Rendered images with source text
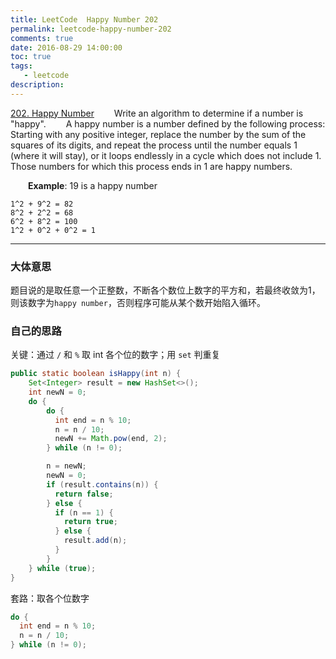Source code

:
 ```yaml
---
title: LeetCode  Happy Number 202
permalink: leetcode-happy-number-202
comments: true
date: 2016-08-29 14:00:00
toc: true
tags:
   - leetcode
description:
---
```


[202. Happy Number](https://leetcode.com/problems/happy-number/)
&emsp;&emsp;Write an algorithm to determine if a number is "happy".
&emsp;&emsp;A happy number is a number defined by the following process: Starting with any positive integer, replace the number by the sum of the squares of its digits, and repeat the process until the number equals 1 (where it will stay), or it loops endlessly in a cycle which does not include 1. Those numbers for which this process ends in 1 are happy numbers.
<!-- more -->
&emsp;&emsp;**Example**: 19 is a happy number
```
1^2 + 9^2 = 82
8^2 + 2^2 = 68
6^2 + 8^2 = 100
1^2 + 0^2 + 0^2 = 1
```

---

### 大体意思
题目说的是取任意一个正整数，不断各个数位上数字的平方和，若最终收敛为1，则该数字为`happy number`，否则程序可能从某个数开始陷入循环。

### 自己的思路
关键：通过 `/` 和 `%` 取 int 各个位的数字；用 `set` 判重复

``` java
public static boolean isHappy(int n) {
    Set<Integer> result = new HashSet<>();
    int newN = 0;
    do {
        do {
          int end = n % 10;
          n = n / 10;
          newN += Math.pow(end, 2);
        } while (n != 0);

        n = newN;
        newN = 0;
        if (result.contains(n)) {
          return false;
        } else {
          if (n == 1) {
            return true;
          } else {
            result.add(n);
          }
        }
    } while (true);
}
```

套路：取各个位数字
``` java
do {
  int end = n % 10;
  n = n / 10;
} while (n != 0);
```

WORK TO BE COMPLETED: Omit the pictures, then set down all the remaining data exactly as given.

RESPONSE AREA:
Source code

:
 ```yaml
---
title: LeetCode  Happy Number 202
permalink: leetcode-happy-number-202
comments: true
date: 2016-08-29 14:00:00
toc: true
tags:
   - leetcode
description:
---
```


[202. Happy Number](https://leetcode.com/problems/happy-number/)
&emsp;&emsp;Write an algorithm to determine if a number is "happy".
&emsp;&emsp;A happy number is a number defined by the following process: Starting with any positive integer, replace the number by the sum of the squares of its digits, and repeat the process until the number equals 1 (where it will stay), or it loops endlessly in a cycle which does not include 1. Those numbers for which this process ends in 1 are happy numbers.
<!-- more -->
&emsp;&emsp;**Example**: 19 is a happy number
```
1^2 + 9^2 = 82
8^2 + 2^2 = 68
6^2 + 8^2 = 100
1^2 + 0^2 + 0^2 = 1
```

---

### 大体意思
题目说的是取任意一个正整数，不断各个数位上数字的平方和，若最终收敛为1，则该数字为`happy number`，否则程序可能从某个数开始陷入循环。

### 自己的思路
关键：通过 `/` 和 `%` 取 int 各个位的数字；用 `set` 判重复

``` java
public static boolean isHappy(int n) {
    Set<Integer> result = new HashSet<>();
    int newN = 0;
    do {
        do {
          int end = n % 10;
          n = n / 10;
          newN += Math.pow(end, 2);
        } while (n != 0);

        n = newN;
        newN = 0;
        if (result.contains(n)) {
          return false;
        } else {
          if (n == 1) {
            return true;
          } else {
            result.add(n);
          }
        }
    } while (true);
}
```

套路：取各个位数字
``` java
do {
  int end = n % 10;
  n = n / 10;
} while (n != 0);
```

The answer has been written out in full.